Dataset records
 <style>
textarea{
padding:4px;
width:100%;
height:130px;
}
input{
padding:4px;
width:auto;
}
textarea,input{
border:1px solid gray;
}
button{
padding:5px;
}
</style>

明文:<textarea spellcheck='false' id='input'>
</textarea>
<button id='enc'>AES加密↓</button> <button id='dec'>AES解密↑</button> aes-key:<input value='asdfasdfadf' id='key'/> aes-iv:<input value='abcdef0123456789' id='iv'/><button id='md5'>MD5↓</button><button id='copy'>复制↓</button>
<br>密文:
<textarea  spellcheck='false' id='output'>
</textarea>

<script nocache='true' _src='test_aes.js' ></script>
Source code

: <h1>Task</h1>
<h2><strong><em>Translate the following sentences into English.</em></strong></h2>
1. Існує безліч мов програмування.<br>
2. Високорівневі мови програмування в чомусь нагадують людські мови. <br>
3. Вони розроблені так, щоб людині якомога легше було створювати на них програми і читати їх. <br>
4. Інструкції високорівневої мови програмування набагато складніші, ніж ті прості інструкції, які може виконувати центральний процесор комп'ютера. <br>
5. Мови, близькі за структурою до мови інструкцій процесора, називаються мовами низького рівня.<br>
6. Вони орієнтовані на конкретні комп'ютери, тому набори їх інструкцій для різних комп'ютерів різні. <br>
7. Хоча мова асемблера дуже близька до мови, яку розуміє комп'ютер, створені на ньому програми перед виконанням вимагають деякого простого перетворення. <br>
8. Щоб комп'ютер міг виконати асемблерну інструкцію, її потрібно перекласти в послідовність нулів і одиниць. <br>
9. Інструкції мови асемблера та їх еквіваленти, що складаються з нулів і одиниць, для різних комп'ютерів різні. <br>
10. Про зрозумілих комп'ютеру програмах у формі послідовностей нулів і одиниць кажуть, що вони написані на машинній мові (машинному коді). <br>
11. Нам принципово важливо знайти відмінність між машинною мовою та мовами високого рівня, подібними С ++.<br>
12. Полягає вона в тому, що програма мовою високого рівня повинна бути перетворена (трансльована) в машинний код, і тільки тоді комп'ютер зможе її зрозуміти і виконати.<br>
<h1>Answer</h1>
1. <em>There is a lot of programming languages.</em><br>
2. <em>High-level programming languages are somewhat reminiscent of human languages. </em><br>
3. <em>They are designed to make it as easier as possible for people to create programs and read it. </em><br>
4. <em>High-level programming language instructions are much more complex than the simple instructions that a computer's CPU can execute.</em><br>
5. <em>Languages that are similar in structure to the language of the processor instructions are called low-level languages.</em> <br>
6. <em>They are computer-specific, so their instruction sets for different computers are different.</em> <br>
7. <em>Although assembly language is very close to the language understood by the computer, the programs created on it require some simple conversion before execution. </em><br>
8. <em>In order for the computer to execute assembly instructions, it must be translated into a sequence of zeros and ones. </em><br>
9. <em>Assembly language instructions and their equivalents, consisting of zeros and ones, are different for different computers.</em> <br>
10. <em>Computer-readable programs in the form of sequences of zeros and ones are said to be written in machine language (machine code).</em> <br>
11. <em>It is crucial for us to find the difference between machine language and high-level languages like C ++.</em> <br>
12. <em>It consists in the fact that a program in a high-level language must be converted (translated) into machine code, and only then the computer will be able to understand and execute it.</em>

• **Exercise description**
Extract each line from the entries above that contains the string "input".

• **Expected output**
input{
textarea,input{
明文:<textarea spellcheck='false' id='input'>
<button id='enc'>AES加密↓</button> <button id='dec'>AES解密↑</button> aes-key:<input value='asdfasdfadf' id='key'/> aes-iv:<input value='abcdef0123456789' id='iv'/><button id='md5'>MD5↓</button><button id='copy'>复制↓</button>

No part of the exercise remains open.